### GOAL OF THE EXERCISE
Please repeat the entries exactly as they appear and omit any images.

DATA RECORDS section start

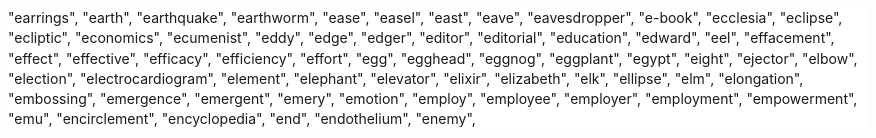   "earrings",
  "earth",
  "earthquake",
  "earthworm",
  "ease",
  "easel",
  "east",
  "eave",
  "eavesdropper",
  "e-book",
  "ecclesia",
  "eclipse",
  "ecliptic",
  "economics",
  "ecumenist",
  "eddy",
  "edge",
  "edger",
  "editor",
  "editorial",
  "education",
  "edward",
  "eel",
  "effacement",
  "effect",
  "effective",
  "efficacy",
  "efficiency",
  "effort",
  "egg",
  "egghead",
  "eggnog",
  "eggplant",
  "egypt",
  "eight",
  "ejector",
  "elbow",
  "election",
  "electrocardiogram",
  "element",
  "elephant",
  "elevator",
  "elixir",
  "elizabeth",
  "elk",
  "ellipse",
  "elm",
  "elongation",
  "embossing",
  "emergence",
  "emergent",
  "emery",
  "emotion",
  "employ",
  "employee",
  "employer",
  "employment",
  "empowerment",
  "emu",
  "encirclement",
  "encyclopedia",
  "end",
  "endothelium",
  "enemy",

DATA RECORDS section end

### EXERCISE RESULT
   "earrings",
  "earth",
  "earthquake",
  "earthworm",
  "ease",
  "easel",
  "east",
  "eave",
  "eavesdropper",
  "e-book",
  "ecclesia",
  "eclipse",
  "ecliptic",
  "economics",
  "ecumenist",
  "eddy",
  "edge",
  "edger",
  "editor",
  "editorial",
  "education",
  "edward",
  "eel",
  "effacement",
  "effect",
  "effective",
  "efficacy",
  "efficiency",
  "effort",
  "egg",
  "egghead",
  "eggnog",
  "eggplant",
  "egypt",
  "eight",
  "ejector",
  "elbow",
  "election",
  "electrocardiogram",
  "element",
  "elephant",
  "elevator",
  "elixir",
  "elizabeth",
  "elk",
  "ellipse",
  "elm",
  "elongation",
  "embossing",
  "emergence",
  "emergent",
  "emery",
  "emotion",
  "employ",
  "employee",
  "employer",
  "employment",
  "empowerment",
  "emu",
  "encirclement",
  "encyclopedia",
  "end",
  "endothelium",
  "enemy",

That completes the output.